Beatris ridacchiò divertita e richiuse il Bento, ormai vuoto. Si alzò dal letto e glielo restituì, oltre le sbarre. «Era davvero squisita! Ti ringrazio».
«È un sollievo» confessò Jean. «Stamattina ho dovuto fare le cose un po' troppo velocemente, ultimamente siamo carichi di lavoro. Le cose non vanno affatto bene.
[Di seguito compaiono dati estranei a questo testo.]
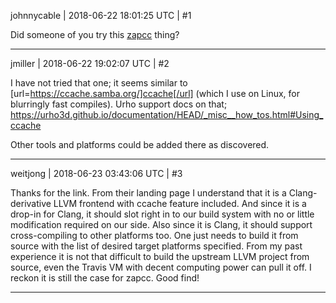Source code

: johnnycable | 2018-06-22 18:01:25 UTC | #1

Did someone of you try this [zapcc](https://www.zapcc.com/) thing?

-------------------------

jmiller | 2018-06-22 19:02:07 UTC | #2

I have not tried that one; it seems similar to [url=https://ccache.samba.org/]ccache[/url] (which I use on Linux, for blurringly fast compiles).
Urho support docs on that; 
  https://urho3d.github.io/documentation/HEAD/_misc__how_tos.html#Using_ccache

Other tools and platforms could be added there as discovered.

-------------------------

weitjong | 2018-06-23 03:43:06 UTC | #3

Thanks for the link. From their landing page I understand that it is a Clang-derivative LLVM frontend with ccache feature included. And since it is a drop-in for Clang, it should slot right in to our build system with no or little modification required on our side. Also since it is Clang, it should support cross-compiling to other platforms too. One just needs to build it from source with the list of desired target platforms specified. From my past experience it is not that difficult to build the upstream LLVM project from source, even the Travis VM with decent computing power can pull it off. I reckon it is still the case for zapcc. Good find!

-------------------------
Le trattative per trovare il modo di risolvere le cose con il continente pacificamente sono difficili, non riusciamo a venirne a capo. Persino tra di noi ci sono idee contrastanti e le condizioni poste da Zeke sono assurde e sensate allo stesso tempo».
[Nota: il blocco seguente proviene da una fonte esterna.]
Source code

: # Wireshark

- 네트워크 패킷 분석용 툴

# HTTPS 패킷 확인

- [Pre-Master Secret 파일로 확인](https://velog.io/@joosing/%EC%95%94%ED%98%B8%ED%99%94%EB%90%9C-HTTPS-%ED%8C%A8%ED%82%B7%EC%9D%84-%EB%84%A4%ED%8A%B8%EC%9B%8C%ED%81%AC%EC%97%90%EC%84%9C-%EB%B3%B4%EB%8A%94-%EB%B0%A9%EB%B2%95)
Beatris si mise a sedere per terra, di fronte a Jean, con le gambe incrociate.
«Usare il progetto "tabula rasa" sembra eccessivo anche a me che sono una criminale di guerra» rispose.
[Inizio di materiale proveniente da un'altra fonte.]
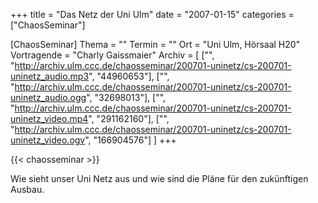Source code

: +++
title = "Das Netz der Uni Ulm"
date = "2007-01-15"
categories = ["ChaosSeminar"]

[ChaosSeminar]
Thema = ""
Termin = ""
Ort = "Uni Ulm, Hörsaal H20"
Vortragende = "Charly Gaissmaier"
Archiv = [
	["", "http://archiv.ulm.ccc.de/chaosseminar/200701-uninetz/cs-200701-uninetz_audio.mp3", "44960653"],
	["", "http://archiv.ulm.ccc.de/chaosseminar/200701-uninetz/cs-200701-uninetz_audio.ogg", "32698013"],
	["", "http://archiv.ulm.ccc.de/chaosseminar/200701-uninetz/cs-200701-uninetz_video.mp4", "291162160"],
	["", "http://archiv.ulm.ccc.de/chaosseminar/200701-uninetz/cs-200701-uninetz_video.ogv", "166904576"]
	]
+++

{{< chaosseminar >}}

Wie sieht unser Uni Netz aus und wie sind die Pläne für den zukünftigen Ausbau.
«Non usare la tua condizione per fare paragoni, non hai niente a che vedere con queste cose» l'ammonì Jean. «Non hai preso buone scelte e hai commesso degli errori, ma il tuo intento è sempre stato quello di salvare quante più persone possibili. Nel profondo, hai sempre avuto buone intenzioni. È totalmente differente dal voler scatenare un'arma senza precedenti come i centinaia di giganti delle mura per dimostrare al mondo la nostra pericolosità e intimorirli a tal punto da convincerli a lasciarci in pace. Nessuno pensa mai alle vittime innocenti, di fronte alla guerra. Così diventa una lotta di potere, non di sopravvivenza».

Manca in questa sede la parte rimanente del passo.